Your answer should hold each line of the material that contains the word "choice".

* Supplied material
►

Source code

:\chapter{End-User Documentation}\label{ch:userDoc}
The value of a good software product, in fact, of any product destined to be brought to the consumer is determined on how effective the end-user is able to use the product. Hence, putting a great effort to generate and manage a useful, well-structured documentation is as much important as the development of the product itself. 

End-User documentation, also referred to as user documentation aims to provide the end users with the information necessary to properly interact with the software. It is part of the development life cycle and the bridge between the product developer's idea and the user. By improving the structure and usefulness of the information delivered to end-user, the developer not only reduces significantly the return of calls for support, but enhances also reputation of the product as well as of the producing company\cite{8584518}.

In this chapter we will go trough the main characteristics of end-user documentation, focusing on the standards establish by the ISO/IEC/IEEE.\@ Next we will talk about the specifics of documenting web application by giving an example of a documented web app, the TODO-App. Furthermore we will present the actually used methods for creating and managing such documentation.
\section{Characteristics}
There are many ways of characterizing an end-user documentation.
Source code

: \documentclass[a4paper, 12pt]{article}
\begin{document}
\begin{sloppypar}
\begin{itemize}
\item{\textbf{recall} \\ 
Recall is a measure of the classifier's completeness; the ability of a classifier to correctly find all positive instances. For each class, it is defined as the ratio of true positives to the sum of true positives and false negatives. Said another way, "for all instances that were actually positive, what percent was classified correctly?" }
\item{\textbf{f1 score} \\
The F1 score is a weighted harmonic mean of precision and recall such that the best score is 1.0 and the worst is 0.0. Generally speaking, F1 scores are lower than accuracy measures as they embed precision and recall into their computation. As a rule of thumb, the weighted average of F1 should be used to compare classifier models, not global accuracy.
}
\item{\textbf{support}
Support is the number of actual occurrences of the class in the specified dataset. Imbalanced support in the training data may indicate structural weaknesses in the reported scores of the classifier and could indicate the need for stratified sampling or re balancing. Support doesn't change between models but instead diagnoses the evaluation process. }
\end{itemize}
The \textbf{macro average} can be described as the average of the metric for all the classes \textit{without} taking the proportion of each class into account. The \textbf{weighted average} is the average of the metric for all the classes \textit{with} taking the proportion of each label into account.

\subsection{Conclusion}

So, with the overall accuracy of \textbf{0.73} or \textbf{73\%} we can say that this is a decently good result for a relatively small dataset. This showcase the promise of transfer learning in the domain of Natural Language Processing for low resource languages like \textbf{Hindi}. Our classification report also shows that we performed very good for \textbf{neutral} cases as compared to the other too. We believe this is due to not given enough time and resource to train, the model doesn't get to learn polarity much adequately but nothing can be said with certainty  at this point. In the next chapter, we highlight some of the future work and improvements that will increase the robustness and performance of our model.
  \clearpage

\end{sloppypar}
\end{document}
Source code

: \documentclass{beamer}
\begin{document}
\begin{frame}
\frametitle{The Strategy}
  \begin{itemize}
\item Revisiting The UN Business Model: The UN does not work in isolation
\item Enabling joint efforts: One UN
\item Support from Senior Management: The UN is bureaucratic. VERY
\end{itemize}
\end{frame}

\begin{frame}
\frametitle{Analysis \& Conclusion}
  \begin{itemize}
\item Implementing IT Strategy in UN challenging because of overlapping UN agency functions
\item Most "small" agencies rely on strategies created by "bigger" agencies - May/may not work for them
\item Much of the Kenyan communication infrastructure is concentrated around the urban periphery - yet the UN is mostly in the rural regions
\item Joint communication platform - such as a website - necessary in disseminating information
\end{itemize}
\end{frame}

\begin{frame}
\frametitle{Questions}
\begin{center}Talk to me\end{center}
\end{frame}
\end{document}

◄
►

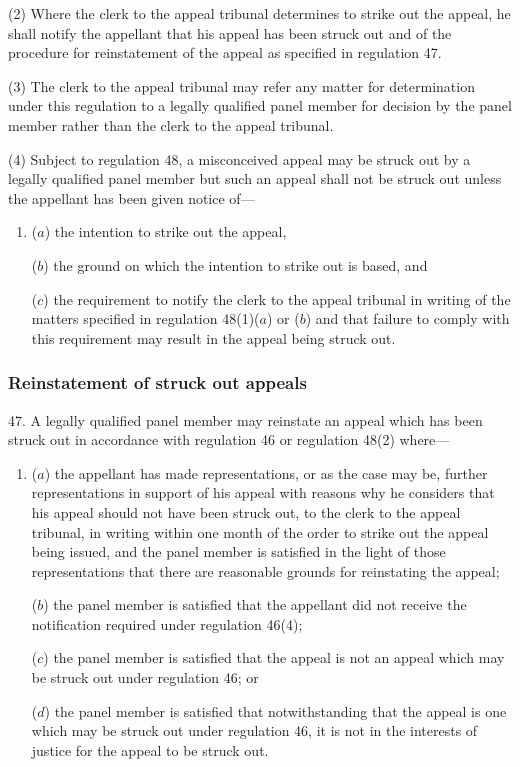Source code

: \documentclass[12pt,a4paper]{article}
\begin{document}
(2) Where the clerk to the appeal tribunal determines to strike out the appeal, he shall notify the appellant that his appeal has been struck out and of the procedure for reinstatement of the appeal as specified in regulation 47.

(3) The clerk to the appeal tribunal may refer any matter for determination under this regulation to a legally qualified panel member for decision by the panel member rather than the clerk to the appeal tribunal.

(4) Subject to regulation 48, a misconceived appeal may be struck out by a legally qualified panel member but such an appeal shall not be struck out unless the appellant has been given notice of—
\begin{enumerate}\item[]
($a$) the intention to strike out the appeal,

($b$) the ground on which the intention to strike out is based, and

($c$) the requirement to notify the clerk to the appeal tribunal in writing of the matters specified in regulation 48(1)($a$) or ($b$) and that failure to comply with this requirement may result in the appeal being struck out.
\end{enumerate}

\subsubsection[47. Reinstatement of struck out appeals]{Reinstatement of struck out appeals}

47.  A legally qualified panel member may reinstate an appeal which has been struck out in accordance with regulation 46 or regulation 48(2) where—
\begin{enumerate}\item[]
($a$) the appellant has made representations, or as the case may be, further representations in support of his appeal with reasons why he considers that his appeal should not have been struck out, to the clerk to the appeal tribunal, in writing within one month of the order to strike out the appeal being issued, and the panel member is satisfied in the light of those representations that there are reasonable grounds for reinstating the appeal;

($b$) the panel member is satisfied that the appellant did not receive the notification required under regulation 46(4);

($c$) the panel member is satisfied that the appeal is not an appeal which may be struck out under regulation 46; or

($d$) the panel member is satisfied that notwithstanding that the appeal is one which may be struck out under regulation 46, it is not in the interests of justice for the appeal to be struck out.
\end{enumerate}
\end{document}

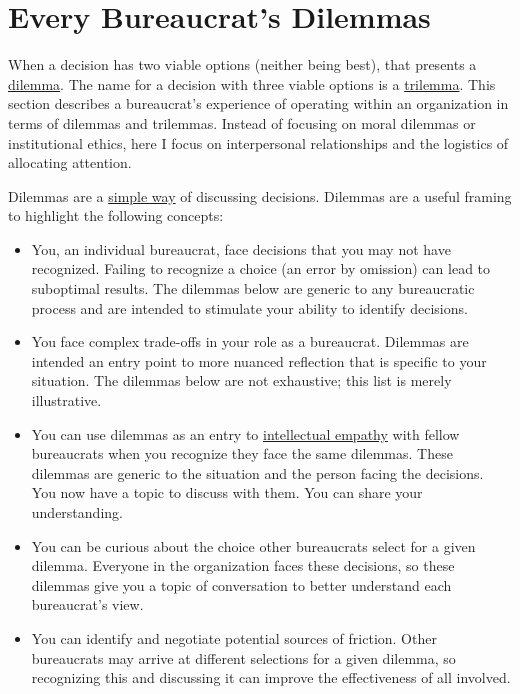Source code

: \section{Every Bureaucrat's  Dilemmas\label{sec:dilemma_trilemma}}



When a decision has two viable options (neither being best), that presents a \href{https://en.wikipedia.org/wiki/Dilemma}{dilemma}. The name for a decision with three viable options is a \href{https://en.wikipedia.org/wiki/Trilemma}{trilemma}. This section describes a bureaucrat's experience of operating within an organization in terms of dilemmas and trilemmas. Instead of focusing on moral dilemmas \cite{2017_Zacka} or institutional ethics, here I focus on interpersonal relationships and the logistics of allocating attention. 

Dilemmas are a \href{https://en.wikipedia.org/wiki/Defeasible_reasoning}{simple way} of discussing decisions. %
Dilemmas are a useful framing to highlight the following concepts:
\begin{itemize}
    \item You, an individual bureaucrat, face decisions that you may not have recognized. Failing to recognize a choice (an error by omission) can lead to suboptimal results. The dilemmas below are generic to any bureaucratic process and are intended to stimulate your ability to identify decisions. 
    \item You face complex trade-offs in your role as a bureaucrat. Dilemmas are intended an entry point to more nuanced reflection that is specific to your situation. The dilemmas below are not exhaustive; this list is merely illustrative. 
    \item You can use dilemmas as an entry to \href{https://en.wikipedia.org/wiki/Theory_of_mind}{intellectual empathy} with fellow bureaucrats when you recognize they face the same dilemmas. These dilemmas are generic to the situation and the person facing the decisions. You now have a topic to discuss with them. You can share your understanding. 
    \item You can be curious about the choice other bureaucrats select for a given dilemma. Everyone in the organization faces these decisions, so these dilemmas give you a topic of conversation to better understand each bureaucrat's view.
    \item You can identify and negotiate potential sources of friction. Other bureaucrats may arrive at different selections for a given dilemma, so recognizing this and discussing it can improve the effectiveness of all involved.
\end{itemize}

◄
►

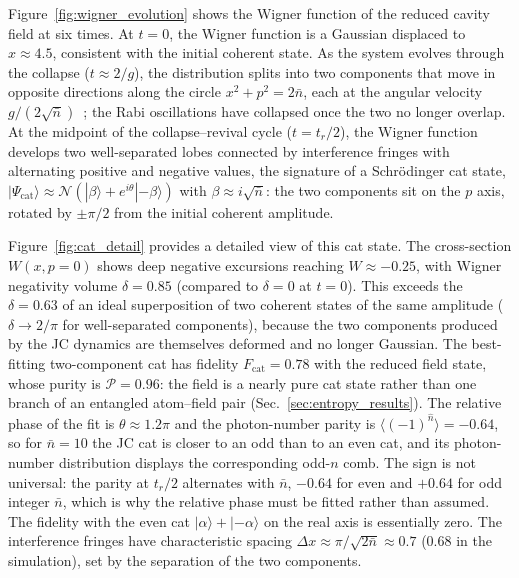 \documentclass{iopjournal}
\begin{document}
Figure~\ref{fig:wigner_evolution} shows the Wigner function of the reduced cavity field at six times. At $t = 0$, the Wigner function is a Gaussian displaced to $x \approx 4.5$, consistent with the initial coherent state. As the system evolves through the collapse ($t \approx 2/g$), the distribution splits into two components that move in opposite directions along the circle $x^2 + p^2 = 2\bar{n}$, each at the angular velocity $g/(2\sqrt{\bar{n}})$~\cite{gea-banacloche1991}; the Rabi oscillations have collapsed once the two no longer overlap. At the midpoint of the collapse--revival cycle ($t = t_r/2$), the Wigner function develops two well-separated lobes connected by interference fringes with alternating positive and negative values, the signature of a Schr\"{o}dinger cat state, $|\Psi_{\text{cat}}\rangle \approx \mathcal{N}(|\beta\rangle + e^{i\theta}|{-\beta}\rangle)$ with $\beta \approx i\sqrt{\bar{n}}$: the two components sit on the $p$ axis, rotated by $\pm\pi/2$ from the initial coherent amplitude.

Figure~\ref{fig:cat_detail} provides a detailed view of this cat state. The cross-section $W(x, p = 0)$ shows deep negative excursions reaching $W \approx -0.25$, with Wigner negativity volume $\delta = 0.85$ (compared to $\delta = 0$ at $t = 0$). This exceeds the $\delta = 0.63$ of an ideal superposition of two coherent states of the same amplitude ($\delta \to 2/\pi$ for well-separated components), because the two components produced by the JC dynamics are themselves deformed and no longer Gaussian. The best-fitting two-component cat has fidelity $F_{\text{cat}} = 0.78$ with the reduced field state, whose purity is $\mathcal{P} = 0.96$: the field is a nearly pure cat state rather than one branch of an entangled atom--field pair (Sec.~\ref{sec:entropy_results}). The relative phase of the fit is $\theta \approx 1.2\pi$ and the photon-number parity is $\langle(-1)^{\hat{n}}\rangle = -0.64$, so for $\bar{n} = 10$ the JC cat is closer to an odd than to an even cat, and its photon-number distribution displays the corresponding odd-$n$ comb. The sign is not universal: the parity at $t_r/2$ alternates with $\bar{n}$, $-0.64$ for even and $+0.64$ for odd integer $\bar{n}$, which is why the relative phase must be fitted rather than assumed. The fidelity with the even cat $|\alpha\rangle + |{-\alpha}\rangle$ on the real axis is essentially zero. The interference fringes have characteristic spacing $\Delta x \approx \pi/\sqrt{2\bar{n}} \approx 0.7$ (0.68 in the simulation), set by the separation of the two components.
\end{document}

◄

* Exercise solution
    \item You, an individual bureaucrat, face decisions that you may not have recognized. Failing to recognize a choice (an error by omission) can lead to suboptimal results. The dilemmas below are generic to any bureaucratic process and are intended to stimulate your ability to identify decisions. 
    \item You can be curious about the choice other bureaucrats select for a given dilemma. Everyone in the organization faces these decisions, so these dilemmas give you a topic of conversation to better understand each bureaucrat's view.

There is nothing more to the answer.